TITLE: The Abominable Dr Phibes
YEAR RELEASED: 1971
DIRECTOR: Robert Fuest
CAST: Vincent Price, Joseph Cotten, Peter Jeffrey, Virginia North, Caroline Munro
REVIEW BY ANDREW GARVEY
Promoted with a beautiful but spoiler-laden poster and the very fitting tagline ‘Love means never having to say you’re ugly’ Vincent Price’s first outing as the manically calculated, vengeance driven Dr. Phibes is a genuine masterpiece of early 70s British genre film. A longtime cult favourite, the decades have lessened the originally X-rated film’s horror but there’s still so much to enjoy, not just once but on repeated viewings.
An American International Pictures production filmed at Elstree Studios and locations in Hertfordshire and London, this fantastical tale of tragic love and murder is one of Price’s most fondly remembered performances despite, or perhaps because of, the plot requiring him to mostly perform without speaking and act with his eyes and eyebrows. The 60-year-old Price was, of course, more than up to the task.

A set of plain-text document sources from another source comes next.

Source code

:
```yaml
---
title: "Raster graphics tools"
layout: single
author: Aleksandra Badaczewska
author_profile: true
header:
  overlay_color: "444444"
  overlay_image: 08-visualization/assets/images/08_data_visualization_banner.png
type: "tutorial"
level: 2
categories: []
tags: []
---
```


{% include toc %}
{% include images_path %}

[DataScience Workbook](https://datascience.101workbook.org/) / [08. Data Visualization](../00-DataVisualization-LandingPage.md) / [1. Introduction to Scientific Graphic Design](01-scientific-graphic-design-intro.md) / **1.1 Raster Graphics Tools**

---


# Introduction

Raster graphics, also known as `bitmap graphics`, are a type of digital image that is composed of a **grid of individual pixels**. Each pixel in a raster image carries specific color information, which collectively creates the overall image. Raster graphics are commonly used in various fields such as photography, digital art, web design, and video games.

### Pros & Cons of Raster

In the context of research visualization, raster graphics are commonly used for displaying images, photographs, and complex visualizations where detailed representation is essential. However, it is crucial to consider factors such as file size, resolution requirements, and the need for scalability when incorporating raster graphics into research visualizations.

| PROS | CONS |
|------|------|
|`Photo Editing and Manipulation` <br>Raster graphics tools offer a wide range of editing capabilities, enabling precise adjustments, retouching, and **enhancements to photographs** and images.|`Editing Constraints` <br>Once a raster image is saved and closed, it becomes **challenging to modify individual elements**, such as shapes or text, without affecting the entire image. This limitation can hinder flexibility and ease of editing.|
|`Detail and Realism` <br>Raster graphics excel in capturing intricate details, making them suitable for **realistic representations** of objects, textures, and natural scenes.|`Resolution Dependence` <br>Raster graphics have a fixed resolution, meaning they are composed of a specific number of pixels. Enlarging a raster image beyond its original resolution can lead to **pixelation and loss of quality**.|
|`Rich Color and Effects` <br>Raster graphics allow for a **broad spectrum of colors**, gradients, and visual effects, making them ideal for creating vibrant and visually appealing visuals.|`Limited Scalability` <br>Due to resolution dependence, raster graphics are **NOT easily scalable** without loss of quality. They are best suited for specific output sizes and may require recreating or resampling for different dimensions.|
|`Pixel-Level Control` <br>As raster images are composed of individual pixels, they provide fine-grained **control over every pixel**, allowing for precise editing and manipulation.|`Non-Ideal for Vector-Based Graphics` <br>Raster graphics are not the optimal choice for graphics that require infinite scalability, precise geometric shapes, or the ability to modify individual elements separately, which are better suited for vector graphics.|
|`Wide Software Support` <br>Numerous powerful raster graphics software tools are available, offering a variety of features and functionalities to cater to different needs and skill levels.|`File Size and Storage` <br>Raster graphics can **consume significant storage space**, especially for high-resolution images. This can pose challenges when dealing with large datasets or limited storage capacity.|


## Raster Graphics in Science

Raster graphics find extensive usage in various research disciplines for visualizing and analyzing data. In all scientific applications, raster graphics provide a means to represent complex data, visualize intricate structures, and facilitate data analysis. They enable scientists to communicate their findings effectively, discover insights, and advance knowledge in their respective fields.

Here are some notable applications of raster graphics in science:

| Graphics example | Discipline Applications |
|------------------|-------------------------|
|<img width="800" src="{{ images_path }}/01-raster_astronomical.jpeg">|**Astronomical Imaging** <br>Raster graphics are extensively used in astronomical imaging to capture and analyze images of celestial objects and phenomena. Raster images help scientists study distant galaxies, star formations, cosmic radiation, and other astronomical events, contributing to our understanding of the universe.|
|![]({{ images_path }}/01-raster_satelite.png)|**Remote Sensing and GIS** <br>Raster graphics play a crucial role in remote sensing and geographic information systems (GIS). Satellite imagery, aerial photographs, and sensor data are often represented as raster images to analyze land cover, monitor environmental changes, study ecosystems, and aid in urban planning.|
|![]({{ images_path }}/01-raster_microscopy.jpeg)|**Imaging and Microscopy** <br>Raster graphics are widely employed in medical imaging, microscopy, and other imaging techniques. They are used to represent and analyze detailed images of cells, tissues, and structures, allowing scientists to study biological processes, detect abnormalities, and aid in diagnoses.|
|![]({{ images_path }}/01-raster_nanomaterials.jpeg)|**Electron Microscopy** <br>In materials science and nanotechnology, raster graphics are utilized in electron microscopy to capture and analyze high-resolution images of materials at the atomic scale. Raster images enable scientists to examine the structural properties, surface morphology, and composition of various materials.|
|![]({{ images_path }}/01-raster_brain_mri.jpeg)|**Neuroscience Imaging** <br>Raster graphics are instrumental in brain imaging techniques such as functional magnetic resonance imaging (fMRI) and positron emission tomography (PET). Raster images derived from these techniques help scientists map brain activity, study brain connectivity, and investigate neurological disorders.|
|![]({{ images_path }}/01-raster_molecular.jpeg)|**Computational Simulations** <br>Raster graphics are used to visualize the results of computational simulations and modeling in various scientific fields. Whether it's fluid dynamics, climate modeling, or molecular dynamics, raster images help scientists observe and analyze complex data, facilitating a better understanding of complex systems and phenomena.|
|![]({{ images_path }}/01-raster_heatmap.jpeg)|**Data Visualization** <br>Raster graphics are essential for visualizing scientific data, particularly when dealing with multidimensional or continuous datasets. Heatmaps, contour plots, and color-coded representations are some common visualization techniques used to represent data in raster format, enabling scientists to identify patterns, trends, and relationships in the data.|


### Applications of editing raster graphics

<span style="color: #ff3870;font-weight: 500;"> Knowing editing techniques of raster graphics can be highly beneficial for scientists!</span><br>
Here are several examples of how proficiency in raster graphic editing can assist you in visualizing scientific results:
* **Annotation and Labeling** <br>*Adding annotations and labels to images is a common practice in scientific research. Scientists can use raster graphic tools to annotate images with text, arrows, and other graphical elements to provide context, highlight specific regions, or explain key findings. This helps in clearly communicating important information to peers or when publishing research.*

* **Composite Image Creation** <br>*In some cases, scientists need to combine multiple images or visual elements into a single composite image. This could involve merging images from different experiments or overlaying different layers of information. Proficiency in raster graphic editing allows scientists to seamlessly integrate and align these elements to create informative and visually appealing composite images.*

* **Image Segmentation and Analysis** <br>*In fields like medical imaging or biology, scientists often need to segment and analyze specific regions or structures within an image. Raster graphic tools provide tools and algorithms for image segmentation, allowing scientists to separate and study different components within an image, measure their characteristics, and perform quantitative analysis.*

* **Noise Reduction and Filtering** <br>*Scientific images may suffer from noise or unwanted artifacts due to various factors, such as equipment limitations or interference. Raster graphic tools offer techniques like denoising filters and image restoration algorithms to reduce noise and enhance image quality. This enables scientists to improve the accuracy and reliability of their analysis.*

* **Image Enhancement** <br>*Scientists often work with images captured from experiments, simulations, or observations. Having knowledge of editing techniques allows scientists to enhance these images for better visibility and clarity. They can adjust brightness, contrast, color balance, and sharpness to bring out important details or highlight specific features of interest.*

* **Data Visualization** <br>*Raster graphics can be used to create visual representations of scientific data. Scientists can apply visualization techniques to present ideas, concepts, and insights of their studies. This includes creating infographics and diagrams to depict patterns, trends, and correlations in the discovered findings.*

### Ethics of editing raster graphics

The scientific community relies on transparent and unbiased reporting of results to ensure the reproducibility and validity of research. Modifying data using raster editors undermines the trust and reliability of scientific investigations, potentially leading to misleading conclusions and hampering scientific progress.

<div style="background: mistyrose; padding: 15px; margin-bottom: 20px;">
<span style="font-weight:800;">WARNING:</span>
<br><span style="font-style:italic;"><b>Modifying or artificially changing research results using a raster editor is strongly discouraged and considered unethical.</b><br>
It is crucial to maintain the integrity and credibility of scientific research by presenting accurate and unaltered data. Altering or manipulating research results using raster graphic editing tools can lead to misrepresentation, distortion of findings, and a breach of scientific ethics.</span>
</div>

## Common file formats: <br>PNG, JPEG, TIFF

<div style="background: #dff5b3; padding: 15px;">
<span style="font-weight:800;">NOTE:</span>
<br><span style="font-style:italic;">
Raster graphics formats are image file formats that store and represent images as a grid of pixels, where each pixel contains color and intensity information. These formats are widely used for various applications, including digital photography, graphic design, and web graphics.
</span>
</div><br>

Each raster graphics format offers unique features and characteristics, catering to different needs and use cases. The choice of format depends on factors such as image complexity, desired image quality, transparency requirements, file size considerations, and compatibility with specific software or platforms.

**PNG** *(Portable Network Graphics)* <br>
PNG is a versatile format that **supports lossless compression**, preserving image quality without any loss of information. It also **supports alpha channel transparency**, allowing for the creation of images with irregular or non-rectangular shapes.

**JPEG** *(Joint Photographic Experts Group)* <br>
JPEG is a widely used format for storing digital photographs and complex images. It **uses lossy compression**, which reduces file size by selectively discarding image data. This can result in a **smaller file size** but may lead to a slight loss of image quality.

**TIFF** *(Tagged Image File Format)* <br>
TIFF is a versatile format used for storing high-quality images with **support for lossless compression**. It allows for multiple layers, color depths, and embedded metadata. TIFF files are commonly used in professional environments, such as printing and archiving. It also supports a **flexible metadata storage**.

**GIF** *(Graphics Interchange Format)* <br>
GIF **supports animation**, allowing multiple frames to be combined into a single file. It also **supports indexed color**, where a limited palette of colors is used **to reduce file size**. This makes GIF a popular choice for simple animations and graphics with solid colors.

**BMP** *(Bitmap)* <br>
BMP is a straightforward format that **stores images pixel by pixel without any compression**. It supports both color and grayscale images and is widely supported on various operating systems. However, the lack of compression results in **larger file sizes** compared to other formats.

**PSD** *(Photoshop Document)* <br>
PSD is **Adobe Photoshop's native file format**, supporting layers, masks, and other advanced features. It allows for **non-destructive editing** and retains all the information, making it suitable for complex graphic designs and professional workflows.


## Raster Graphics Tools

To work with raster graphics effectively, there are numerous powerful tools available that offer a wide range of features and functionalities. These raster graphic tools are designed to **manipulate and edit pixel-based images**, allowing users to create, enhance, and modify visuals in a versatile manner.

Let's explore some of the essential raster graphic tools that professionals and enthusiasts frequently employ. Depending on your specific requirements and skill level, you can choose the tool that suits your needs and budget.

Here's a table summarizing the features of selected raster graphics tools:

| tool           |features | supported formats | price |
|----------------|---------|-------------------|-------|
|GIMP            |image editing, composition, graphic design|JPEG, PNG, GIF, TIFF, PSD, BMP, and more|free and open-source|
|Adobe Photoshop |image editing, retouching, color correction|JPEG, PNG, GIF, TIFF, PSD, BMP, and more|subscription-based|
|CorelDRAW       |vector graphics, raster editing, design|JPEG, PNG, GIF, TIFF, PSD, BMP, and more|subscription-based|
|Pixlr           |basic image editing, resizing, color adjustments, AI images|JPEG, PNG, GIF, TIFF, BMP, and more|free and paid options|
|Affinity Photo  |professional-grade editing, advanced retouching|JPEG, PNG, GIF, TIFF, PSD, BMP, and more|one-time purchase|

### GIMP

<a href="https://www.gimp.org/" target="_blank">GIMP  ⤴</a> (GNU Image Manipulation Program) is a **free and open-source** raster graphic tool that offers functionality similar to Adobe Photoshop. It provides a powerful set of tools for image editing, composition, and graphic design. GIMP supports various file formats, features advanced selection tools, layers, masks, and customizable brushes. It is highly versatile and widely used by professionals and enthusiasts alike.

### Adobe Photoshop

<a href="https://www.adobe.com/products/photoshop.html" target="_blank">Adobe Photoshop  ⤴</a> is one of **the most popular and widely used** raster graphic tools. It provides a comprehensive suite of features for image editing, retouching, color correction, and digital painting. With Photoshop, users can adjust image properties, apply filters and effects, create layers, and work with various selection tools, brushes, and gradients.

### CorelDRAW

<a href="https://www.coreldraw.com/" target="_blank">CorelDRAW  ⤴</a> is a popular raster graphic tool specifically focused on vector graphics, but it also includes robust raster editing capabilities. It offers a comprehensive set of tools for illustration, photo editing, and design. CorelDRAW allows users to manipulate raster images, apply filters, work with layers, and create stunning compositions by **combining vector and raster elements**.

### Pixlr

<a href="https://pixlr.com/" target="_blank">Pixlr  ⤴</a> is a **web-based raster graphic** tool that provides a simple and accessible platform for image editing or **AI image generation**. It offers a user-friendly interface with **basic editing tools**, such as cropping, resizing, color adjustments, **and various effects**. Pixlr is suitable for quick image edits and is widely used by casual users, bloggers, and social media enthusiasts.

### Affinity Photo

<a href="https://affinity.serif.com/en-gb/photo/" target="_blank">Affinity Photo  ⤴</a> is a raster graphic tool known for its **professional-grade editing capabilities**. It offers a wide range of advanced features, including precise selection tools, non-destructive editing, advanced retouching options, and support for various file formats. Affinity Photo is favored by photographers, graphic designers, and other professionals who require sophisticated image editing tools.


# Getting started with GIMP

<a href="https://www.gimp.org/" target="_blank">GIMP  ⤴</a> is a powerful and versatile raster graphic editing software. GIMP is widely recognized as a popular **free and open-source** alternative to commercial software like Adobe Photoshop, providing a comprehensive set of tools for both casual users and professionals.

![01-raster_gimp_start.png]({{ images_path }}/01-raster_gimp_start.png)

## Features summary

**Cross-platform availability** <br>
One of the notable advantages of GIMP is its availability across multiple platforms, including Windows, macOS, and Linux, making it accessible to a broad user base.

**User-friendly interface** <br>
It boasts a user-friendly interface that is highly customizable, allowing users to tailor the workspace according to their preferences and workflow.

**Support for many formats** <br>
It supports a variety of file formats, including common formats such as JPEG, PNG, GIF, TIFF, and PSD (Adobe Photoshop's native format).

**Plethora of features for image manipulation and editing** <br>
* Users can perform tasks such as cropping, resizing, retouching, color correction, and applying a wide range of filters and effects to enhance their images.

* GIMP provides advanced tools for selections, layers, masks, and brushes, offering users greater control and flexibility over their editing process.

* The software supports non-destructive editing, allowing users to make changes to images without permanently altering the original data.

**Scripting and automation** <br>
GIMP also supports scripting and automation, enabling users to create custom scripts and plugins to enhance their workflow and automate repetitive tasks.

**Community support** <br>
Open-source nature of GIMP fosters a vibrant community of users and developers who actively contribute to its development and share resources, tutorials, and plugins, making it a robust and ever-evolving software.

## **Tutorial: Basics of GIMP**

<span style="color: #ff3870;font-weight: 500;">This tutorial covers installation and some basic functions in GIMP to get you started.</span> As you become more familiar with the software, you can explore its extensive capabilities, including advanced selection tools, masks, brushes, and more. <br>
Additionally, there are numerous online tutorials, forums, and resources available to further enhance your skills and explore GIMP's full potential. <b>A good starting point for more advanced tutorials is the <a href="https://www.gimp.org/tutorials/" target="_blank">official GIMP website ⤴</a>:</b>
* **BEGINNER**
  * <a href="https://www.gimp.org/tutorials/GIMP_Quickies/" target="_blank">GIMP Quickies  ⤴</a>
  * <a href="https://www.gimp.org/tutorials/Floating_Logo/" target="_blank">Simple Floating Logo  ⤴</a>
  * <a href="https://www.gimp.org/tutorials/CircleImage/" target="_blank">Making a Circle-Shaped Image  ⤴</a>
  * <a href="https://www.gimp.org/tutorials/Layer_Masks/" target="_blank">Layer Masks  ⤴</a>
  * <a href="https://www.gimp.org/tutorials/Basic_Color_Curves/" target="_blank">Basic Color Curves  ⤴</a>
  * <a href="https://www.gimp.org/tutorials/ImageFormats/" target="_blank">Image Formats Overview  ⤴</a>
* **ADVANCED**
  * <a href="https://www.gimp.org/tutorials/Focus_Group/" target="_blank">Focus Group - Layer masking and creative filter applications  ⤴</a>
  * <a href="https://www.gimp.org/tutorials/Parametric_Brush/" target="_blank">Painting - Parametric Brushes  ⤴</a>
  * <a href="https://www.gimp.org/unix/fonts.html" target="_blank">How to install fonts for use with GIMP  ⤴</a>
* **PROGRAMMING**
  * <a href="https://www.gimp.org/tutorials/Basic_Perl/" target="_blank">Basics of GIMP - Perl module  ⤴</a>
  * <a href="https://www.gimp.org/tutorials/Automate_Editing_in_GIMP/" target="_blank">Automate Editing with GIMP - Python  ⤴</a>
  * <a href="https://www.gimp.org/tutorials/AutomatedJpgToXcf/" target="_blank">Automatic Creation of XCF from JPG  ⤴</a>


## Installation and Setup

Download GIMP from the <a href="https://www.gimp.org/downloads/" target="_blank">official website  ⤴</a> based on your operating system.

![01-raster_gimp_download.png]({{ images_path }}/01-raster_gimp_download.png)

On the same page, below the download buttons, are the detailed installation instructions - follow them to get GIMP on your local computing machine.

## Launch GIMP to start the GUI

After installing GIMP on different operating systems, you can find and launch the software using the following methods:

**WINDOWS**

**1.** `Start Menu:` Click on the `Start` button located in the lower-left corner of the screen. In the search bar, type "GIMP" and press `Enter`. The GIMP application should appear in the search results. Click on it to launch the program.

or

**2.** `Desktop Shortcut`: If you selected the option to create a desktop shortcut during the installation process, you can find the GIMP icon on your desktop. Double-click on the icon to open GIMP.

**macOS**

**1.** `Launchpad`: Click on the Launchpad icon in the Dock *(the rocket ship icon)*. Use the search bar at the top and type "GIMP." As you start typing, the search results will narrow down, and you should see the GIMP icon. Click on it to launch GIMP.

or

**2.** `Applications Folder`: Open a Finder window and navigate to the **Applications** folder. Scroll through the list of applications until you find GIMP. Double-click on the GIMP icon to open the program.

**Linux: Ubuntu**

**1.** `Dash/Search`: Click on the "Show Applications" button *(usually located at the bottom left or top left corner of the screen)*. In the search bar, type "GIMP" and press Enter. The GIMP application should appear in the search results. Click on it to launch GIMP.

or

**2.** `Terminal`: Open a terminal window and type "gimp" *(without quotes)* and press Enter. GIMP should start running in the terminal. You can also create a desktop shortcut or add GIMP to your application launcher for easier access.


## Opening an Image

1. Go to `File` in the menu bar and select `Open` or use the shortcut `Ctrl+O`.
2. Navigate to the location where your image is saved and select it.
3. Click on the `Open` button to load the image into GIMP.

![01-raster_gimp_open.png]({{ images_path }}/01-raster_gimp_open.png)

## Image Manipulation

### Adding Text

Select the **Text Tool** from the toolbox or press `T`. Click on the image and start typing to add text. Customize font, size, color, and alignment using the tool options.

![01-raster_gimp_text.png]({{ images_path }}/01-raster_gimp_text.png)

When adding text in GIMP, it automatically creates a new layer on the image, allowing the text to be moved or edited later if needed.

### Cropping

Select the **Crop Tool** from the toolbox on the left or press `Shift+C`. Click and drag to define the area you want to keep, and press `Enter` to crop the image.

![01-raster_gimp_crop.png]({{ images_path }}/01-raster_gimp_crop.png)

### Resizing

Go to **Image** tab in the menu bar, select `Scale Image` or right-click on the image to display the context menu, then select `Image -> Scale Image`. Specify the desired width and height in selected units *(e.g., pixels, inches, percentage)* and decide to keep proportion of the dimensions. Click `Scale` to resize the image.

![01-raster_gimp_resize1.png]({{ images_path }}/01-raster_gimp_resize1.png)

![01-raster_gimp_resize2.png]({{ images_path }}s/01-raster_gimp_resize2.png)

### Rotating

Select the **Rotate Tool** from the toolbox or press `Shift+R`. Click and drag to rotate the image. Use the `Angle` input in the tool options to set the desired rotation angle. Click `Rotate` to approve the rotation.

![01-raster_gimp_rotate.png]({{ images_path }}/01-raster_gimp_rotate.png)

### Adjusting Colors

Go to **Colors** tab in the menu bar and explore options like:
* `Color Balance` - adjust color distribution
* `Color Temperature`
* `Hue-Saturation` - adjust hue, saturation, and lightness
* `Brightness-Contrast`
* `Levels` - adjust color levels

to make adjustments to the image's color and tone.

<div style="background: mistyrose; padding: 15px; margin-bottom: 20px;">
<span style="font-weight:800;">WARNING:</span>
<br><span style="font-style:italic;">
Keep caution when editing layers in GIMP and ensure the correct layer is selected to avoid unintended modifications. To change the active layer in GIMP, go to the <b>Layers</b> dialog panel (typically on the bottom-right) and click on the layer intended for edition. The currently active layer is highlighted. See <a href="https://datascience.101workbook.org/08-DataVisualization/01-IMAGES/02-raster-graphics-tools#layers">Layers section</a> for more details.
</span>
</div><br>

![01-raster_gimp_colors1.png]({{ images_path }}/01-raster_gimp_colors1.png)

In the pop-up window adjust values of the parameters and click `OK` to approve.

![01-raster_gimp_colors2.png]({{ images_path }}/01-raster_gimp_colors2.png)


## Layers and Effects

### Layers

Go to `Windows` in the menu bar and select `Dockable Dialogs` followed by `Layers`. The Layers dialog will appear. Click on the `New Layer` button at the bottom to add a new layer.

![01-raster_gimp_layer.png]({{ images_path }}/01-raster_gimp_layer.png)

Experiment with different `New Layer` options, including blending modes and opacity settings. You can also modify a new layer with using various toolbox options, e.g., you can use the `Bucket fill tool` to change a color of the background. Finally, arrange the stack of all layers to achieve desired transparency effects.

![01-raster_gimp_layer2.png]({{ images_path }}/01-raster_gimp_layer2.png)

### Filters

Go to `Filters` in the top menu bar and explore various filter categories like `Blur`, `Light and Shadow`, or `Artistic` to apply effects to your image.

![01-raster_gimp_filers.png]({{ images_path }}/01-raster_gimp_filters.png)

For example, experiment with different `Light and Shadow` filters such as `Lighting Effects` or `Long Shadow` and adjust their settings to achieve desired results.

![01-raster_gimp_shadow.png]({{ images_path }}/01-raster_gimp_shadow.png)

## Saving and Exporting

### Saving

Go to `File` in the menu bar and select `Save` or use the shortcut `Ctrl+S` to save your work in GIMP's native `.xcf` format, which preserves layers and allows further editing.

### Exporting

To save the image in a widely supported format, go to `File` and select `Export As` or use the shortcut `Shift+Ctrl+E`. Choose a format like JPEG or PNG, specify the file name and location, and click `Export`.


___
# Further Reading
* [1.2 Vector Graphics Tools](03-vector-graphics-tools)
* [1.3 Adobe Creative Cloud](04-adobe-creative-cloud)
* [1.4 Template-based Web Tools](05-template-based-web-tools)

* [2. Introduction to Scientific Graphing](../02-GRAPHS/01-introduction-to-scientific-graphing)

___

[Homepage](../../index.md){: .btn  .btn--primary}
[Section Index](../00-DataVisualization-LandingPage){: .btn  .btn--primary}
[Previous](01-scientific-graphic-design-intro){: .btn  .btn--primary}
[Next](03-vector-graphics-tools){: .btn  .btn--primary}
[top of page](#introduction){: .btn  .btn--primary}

Slowly revealing its story, the film sees a gaggle of bumbling detectives trying to solve a series of murders where doctors, all of them connected to each other, have been offed in a wide variety of gruesomely inventive ways.
Safe in his art deco lair, Phibes, a world famous organist in another, happier life plays his music, accompanied by his mechanical band, the fantastically creepy ‘Clockwork Wizards’. His mysterious, silent, exotically dressed and stunning assistant Vulnavia (played by Virginia North in a role that largely demands she sashays about the place looking gorgeous) is his only companion as he plots, executes and afterwards ritually celebrates his murders.

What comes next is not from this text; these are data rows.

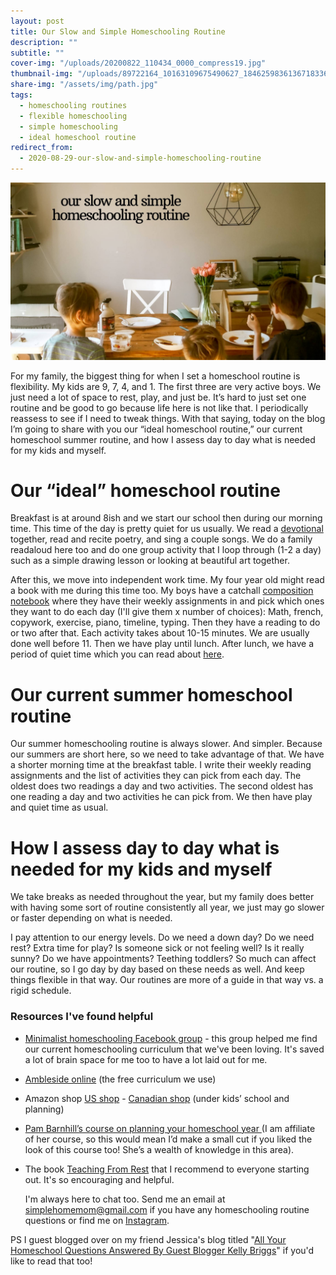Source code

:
 ```yaml
---
layout: post
title: Our Slow and Simple Homeschooling Routine
description: ""
subtitle: ""
cover-img: "/uploads/20200822_110434_0000_compress19.jpg"
thumbnail-img: "/uploads/89722164_10163109675490627_1846259836136718336_o.jpg"
share-img: "/assets/img/path.jpg"
tags:
  - homeschooling routines
  - flexible homeschooling
  - simple homeschooling
  - ideal homeschool routine
redirect_from:
  - 2020-08-29-our-slow-and-simple-homeschooling-routine
---
```


![Boys at the dining table eating.](/uploads/20200722_111044_0000_compress0-1.jpg "boys")

For my family, the biggest thing for when I set a homeschool routine is flexibility. My kids are 9, 7, 4, and 1. The first three are very active boys. We just need a lot of space to rest, play, and just be. It’s hard to just set one routine and be good to go because life here is not like that. I periodically reassess to see if I need to tweak things. With that saying, today on the blog I’m going to share with you our “ideal homeschool routine,” our current homeschool summer routine, and how I assess day to day what is needed for my kids and myself.

# Our “ideal” homeschool routine

Breakfast is at around 8ish and we start our school then during our morning time. This time of the day is pretty quiet for us usually. We read a [devotional](https://amzn.to/3jEXzRE) together, read and recite poetry, and sing a couple songs. We do a family readaloud here too and do one group activity that I loop through (1-2 a day) such as a simple drawing lesson or looking at beautiful art together.

After this, we move into independent work time. My four year old might read a book with me during this time too. My boys have a catchall [composition notebook](https://amzn.to/30yZqPe) where they have their weekly assignments in and pick which ones they want to do each day (I'll give them x number of choices): Math, french, copywork, exercise, piano, timeline, typing. Then they have a reading to do or two after that. Each activity takes about 10-15 minutes. We are usually done well before 11. Then we have play until lunch. After lunch, we have a period of quiet time which you can read about [here](https://www.eastcoastkelly.com/routines/2020/05/27/how-to-have-quiet-time-with-kids.html).

# Our current summer homeschool routine

Our summer homeschooling routine is always slower. And simpler. Because our summers are short here, so we need to take advantage of that. We have a shorter morning time at the breakfast table. I write their weekly reading assignments and the list of activities they can pick from each day. The oldest does two readings a day and two activities. The second oldest has one reading a day and two activities he can pick from. We then have play and quiet time as usual.

# How I assess day to day what is needed for my kids and myself

We take breaks as needed throughout the year, but my family does better with having some sort of routine consistently all year, we just may go slower or faster depending on what is needed.

I pay attention to our energy levels. Do we need a down day? Do we need rest? Extra time for play? Is someone sick or not feeling well? Is it really sunny? Do we have appointments? Teething toddlers? So much can affect our routine, so I go day by day based on these needs as well. And keep things flexible in that way. Our routines are more of a guide in that way vs. a rigid schedule.

### Resources I've found helpful

- [Minimalist homeschooling Facebook group](https://www.facebook.com/groups/minimalisthomeschool) - this group helped me find our current homeschooling curriculum that we've been loving. It's saved a lot of brain space for me too to have a lot laid out for me.
- [Ambleside online](https://www.amblesideonline.org/) (the free curriculum we use)
- Amazon shop [US shop](http://www.amazon.com/shop/eastcoastkelly) - [Canadian shop](http://www.amazon.com/shop/eastcoastkelly) (under kids’ school and planning)
- [Pam Barnhill’s course on planning your homeschool year ](https://pambarnhill.com/plan-your-year-2020/ref/258/)(I am affiliate of her course, so this would mean I’d make a small cut if you liked the look of this course too! She’s a wealth of knowledge in this area).
- The book [Teaching From Rest](https://amzn.to/2WINMjG) that I recommend to everyone starting out. It's so encouraging and helpful.

  I'm always here to chat too. Send me an email at [simplehomemom@gmail.com](mailto:simplehomemom@gmail.com) if you have any homeschooling routine questions or find me on [Instagram](https://github.com/kellymbriggs/hydeout-jekyll-starter/blob/master/_posts/www.instagram.com/eastcoastkelly).

PS I guest blogged over on my friend Jessica's blog titled "[All Your Homeschool Questions Answered By Guest Blogger Kelly Briggs](https://mamabearwooten.com/all-your-homeschool-questions-answered-by-guest-blogger-kelly-briggs/)" if you'd like to read that too!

Price is superb, North is beautiful and the rest of the cast do a great job. The beloved Terry-Thomas has a bit part while Joseph Cotten, Hugh Griffith, Peter Jeffrey and Aubrey Woods, hugely experienced, respected actors to a man, are highlights of a great supporting cast.
One of the most visually distinctive horror films ever made, this would still be worth a watch even if the story was non-existent and the performances terrible. A stylised, elegant treat, this is also a very, very funny one, rich with dark humour and stuffed with slyly humorous lines.
And Phibes’ crimes are the twisted result of his love for his dead wife, giving the story further depth and making his macabre quest not just understandable but almost sympathetic. He may be a monster but, like all the best villains he does what he does for a reason that makes perfect sense to him.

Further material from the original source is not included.